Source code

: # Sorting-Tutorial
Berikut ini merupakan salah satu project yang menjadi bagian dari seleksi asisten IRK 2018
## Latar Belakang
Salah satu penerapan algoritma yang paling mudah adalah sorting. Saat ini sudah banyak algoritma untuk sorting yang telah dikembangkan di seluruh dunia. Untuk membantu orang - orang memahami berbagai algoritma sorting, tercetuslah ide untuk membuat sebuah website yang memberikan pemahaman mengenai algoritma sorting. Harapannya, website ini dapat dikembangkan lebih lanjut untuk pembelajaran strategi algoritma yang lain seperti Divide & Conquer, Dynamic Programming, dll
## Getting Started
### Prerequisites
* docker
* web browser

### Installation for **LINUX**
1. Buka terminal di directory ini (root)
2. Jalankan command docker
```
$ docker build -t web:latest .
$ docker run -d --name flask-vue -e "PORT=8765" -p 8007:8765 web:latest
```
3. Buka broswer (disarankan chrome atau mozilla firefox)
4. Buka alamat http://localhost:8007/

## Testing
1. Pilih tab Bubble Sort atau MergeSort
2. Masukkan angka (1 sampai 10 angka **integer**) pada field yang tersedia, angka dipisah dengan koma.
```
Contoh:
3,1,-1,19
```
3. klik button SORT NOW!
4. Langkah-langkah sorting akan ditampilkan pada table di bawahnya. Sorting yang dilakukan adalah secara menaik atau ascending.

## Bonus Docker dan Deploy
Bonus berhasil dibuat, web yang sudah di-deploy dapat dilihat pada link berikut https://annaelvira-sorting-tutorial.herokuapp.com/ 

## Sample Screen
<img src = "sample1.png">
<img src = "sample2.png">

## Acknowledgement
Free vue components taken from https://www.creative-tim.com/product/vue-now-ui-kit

§ Required work
Produce a verbatim copy of each record above.

§ Answer section
Source code

: # Sorting-Tutorial
Berikut ini merupakan salah satu project yang menjadi bagian dari seleksi asisten IRK 2018
## Latar Belakang
Salah satu penerapan algoritma yang paling mudah adalah sorting. Saat ini sudah banyak algoritma untuk sorting yang telah dikembangkan di seluruh dunia. Untuk membantu orang - orang memahami berbagai algoritma sorting, tercetuslah ide untuk membuat sebuah website yang memberikan pemahaman mengenai algoritma sorting. Harapannya, website ini dapat dikembangkan lebih lanjut untuk pembelajaran strategi algoritma yang lain seperti Divide & Conquer, Dynamic Programming, dll
## Getting Started
### Prerequisites
* docker
* web browser

### Installation for **LINUX**
1. Buka terminal di directory ini (root)
2. Jalankan command docker
```
$ docker build -t web:latest .
$ docker run -d --name flask-vue -e "PORT=8765" -p 8007:8765 web:latest
```
3. Buka broswer (disarankan chrome atau mozilla firefox)
4. Buka alamat http://localhost:8007/

## Testing
1. Pilih tab Bubble Sort atau MergeSort
2. Masukkan angka (1 sampai 10 angka **integer**) pada field yang tersedia, angka dipisah dengan koma.
```
Contoh:
3,1,-1,19
```
3. klik button SORT NOW!
4. Langkah-langkah sorting akan ditampilkan pada table di bawahnya. Sorting yang dilakukan adalah secara menaik atau ascending.

## Bonus Docker dan Deploy
Bonus berhasil dibuat, web yang sudah di-deploy dapat dilihat pada link berikut https://annaelvira-sorting-tutorial.herokuapp.com/ 

## Sample Screen
<img src = "sample1.png">
<img src = "sample2.png">

## Acknowledgement
Free vue components taken from https://www.creative-tim.com/product/vue-now-ui-kit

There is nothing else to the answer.